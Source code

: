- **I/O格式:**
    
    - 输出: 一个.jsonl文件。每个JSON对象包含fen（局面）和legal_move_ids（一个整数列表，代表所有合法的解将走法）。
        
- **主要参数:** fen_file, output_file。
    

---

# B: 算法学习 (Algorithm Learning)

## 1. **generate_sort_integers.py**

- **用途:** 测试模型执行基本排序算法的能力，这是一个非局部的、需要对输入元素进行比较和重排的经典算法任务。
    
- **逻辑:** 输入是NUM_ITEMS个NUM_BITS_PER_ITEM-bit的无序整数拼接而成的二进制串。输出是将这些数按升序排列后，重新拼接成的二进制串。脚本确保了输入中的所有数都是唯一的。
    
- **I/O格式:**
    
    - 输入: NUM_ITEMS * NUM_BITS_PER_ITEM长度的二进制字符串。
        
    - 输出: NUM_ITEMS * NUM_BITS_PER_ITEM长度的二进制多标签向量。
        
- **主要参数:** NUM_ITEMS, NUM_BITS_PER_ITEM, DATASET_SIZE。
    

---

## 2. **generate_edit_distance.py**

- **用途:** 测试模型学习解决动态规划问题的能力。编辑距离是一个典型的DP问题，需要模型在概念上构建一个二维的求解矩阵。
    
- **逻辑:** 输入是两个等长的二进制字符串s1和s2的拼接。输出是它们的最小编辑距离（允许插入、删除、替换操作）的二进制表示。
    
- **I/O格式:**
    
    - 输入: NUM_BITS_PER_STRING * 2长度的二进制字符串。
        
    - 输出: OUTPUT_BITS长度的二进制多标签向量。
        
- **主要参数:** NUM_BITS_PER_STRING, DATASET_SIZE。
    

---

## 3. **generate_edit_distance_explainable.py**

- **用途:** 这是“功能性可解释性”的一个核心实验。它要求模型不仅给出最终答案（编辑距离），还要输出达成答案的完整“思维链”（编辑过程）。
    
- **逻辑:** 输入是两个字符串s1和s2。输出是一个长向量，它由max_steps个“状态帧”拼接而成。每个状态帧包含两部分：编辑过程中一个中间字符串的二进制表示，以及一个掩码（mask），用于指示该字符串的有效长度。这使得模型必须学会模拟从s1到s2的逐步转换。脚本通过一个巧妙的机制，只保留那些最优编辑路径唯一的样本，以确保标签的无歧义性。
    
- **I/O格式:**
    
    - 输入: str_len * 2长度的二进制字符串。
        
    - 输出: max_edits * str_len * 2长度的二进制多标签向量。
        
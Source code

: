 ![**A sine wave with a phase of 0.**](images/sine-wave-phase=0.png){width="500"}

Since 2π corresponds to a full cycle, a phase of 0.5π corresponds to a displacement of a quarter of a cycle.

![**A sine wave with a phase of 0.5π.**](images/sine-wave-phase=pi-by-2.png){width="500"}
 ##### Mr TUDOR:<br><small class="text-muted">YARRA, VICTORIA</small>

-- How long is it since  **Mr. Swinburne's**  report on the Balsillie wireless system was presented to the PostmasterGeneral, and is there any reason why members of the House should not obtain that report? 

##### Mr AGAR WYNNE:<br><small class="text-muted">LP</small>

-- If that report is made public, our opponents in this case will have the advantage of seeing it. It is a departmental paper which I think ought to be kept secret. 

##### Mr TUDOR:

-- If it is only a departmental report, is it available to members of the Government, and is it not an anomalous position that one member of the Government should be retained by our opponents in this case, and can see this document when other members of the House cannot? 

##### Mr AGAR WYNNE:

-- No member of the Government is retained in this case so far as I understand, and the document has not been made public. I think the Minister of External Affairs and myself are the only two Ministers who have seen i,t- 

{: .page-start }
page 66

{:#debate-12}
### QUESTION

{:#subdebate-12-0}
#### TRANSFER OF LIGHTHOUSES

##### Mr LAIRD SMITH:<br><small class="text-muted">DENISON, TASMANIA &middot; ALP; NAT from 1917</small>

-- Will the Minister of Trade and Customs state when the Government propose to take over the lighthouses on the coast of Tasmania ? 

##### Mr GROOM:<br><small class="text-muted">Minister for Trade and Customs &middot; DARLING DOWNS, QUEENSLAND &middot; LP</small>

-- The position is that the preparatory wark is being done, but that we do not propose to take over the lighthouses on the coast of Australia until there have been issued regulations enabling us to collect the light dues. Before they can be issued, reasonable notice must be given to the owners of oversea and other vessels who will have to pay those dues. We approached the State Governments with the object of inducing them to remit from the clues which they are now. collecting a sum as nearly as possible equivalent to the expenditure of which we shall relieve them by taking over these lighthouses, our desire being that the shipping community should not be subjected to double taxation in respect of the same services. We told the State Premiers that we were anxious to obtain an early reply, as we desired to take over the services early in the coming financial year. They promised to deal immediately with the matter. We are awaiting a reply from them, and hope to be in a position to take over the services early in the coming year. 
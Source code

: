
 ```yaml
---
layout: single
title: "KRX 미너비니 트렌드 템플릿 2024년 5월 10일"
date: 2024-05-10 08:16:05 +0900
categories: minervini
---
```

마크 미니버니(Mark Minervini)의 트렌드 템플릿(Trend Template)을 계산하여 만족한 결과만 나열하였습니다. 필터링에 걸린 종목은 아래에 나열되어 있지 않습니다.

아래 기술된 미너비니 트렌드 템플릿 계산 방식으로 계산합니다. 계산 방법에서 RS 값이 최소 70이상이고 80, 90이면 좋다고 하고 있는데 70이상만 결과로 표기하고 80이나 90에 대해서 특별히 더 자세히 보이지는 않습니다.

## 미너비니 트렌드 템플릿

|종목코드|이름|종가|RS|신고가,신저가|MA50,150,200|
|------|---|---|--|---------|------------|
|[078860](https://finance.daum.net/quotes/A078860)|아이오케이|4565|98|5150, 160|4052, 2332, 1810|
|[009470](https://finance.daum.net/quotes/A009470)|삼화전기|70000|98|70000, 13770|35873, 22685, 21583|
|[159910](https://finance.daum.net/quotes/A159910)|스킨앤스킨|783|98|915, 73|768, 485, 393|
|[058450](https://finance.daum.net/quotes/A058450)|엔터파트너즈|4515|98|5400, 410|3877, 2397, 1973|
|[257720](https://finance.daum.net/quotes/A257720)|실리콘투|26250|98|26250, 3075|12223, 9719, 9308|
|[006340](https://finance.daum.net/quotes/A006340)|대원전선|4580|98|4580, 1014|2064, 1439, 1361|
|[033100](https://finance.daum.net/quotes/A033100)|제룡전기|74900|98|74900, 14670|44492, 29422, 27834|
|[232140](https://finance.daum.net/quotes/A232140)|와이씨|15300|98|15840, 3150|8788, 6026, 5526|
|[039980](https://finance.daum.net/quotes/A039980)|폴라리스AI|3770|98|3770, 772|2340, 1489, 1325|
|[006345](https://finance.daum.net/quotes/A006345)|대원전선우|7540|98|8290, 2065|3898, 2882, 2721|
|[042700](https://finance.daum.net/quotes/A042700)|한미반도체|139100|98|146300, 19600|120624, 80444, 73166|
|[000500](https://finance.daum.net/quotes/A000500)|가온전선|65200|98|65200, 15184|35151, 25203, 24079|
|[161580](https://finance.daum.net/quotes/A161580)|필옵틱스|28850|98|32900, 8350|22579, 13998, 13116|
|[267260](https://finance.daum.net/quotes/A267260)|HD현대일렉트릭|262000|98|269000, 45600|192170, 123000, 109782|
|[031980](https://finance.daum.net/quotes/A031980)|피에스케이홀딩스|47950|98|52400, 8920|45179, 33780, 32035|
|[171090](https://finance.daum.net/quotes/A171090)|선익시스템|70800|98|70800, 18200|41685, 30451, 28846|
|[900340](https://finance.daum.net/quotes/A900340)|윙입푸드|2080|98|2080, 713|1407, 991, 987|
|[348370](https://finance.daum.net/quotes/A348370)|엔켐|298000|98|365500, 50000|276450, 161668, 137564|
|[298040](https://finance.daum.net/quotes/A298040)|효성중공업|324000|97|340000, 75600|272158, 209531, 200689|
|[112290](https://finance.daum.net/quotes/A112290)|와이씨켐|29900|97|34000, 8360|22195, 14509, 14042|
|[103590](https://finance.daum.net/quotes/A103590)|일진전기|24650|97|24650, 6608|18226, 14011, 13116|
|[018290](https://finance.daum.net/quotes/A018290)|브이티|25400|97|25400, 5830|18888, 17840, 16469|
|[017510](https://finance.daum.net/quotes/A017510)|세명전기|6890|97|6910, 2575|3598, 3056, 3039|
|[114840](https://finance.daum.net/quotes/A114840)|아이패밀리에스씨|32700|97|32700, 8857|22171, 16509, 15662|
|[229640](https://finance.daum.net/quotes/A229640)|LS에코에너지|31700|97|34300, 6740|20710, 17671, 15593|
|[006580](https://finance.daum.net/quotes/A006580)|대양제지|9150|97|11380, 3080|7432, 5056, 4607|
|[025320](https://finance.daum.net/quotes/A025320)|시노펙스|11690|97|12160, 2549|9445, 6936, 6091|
○ ○ ○ ○ ○ ○ ○
-- Problem --
Search the listing above for the string "미너비니" and copy each line that has it.

-- Reply to the exercise --
title: "KRX 미너비니 트렌드 템플릿 2024년 5월 10일"
아래 기술된 미너비니 트렌드 템플릿 계산 방식으로 계산합니다. 계산 방법에서 RS 값이 최소 70이상이고 80, 90이면 좋다고 하고 있는데 70이상만 결과로 표기하고 80이나 90에 대해서 특별히 더 자세히 보이지는 않습니다.
## 미너비니 트렌드 템플릿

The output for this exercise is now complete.